Through multiple research studies & publications, we showed that powered prostheses could better enhance mobility for individuals with transfemoral amputation and was a step forward towards clinical acceptance.

General Overview
In order for robotic technology to go from research lab settings to community use, there are several steps that are needed for these devices to be useful: hardware improvement, development of intelligent controls, biomechanical comparison, and clinical validation/acceptance.
From a hardware perspective, you need to have a device that can provide stable and high enough toques while maintaining a low weight profile and sustaining loads for a long periods of time. Next from a controls perspective, you need to have intuitive and adaptive strategies that can dynamically adjust to the user. Lastly, it is useful to understand the impact of the prosthetic leg on intact joints and whether these active devices are improving clinical measures such as gait symmetry. With the development of these three key areas, clinical acceptance can be reached.
In the end, the overarching goal is to have a device that is easy to use, robust to different walking patterns, and durable.
Control Paradigm

The control of these devices is critical to the deployment of these devices in real-world situations. Typically, the control architecture can be categorized into 3 different tiers: high, mid, and low level controllers.

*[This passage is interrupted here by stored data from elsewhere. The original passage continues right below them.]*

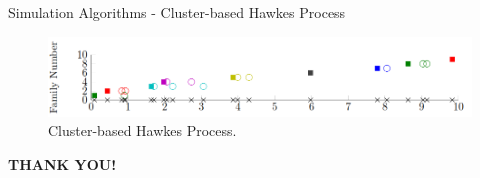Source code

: \documentclass[11pt]{beamer}
\theoremstyle{example}
\begin{document}
\begin{frame}{Simulation Algorithms - Cluster-based Hawkes Process}
	\begin{figure}[H]
		\centering
		\includegraphics[scale=.45]{hawkescluser}
		\caption{Cluster-based Hawkes Process.}
	\end{figure}
\end{frame}

\begin{frame}
	\begin{center}
		\Huge{\textbf{THANK YOU!}}
	\end{center}	
\end{frame}
\end{document}
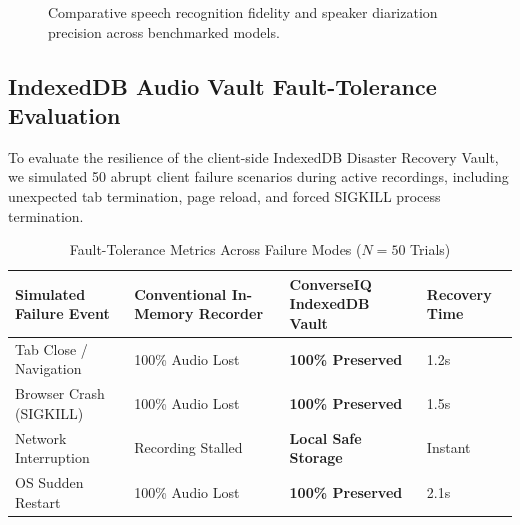 \documentclass[conference]{IEEEtran}
\begin{document}
\begin{figure}[htbp]
\centering
{}
\caption{Comparative speech recognition fidelity and speaker diarization precision across benchmarked models.}
\label{fig:speech_bar}
\end{figure}

\subsection{IndexedDB Audio Vault Fault-Tolerance Evaluation}
To evaluate the resilience of the client-side IndexedDB Disaster Recovery Vault, we simulated 50 abrupt client failure scenarios during active recordings, including unexpected tab termination, page reload, and forced SIGKILL process termination.

\begin{table}[htbp]
\caption{Fault-Tolerance Metrics Across Failure Modes ($N=50$ Trials)}
\centering
\begin{tabularx}{\columnwidth}{lXXX}
\toprule
\textbf{Simulated Failure Event} & \textbf{Conventional In-Memory Recorder} & \textbf{ConverseIQ IndexedDB Vault} & \textbf{Recovery Time} \\
\midrule
Tab Close / Navigation & 100\% Audio Lost & \textbf{100\% Preserved} & 1.2s \\
Browser Crash (SIGKILL) & 100\% Audio Lost & \textbf{100\% Preserved} & 1.5s \\
Network Interruption & Recording Stalled & \textbf{Local Safe Storage} & Instant \\
OS Sudden Restart & 100\% Audio Lost & \textbf{100\% Preserved} & 2.1s \\
\bottomrule
\end{tabularx}
\label{tab:vault_metrics}
\end{table}
\end{document}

The high-level controller is concerned with detecting user intent — such as walking in different modes or estimating other environmental variables such as walking speed or ground slope angle (focus on my dissertation). This informs the mid-level controller which is responsible for generating the desired torque profiles. It uses an impedance control law that has tunable parameters coupled with a finite state machine (FSM) at each joint. We can break down the cyclic behavior of walking into 4 distinct phases, where each phase has adjustable parameters. Lastly, the low-level controller is responsible for matching the desired torque and actual torque outputted by our actuators.
Results
Over the span of my Ph.D., I was fortunate enough to publish some findings that can be found here. Overall, by conducting multiple studies that looked at offline machine learning analysis of wearable sensors to validating the performance of these devices, I hoped to create a framework that would allow others to build upon this work. From my dissertation, the main research contributions included:
1) Developing the 1st user-independent (IND) real-time intent recognition system for both continuous and discrete estimation
2) Creating scalable control strategies across common ambulation modes and terrain grades
3) Performed biomechanical validations of powered prostheses compared to passive devices
The video shows one of the first times, my team and I were able to implement a real-time intent recognition system for detecting locomotion mode changes embedded onto a Raspberry Pi that controlled the powered prosthesis.
Acknowledgements
I cannot thank all the subjects enough for participating in our studies over the years and all the commitment and patience you gave us!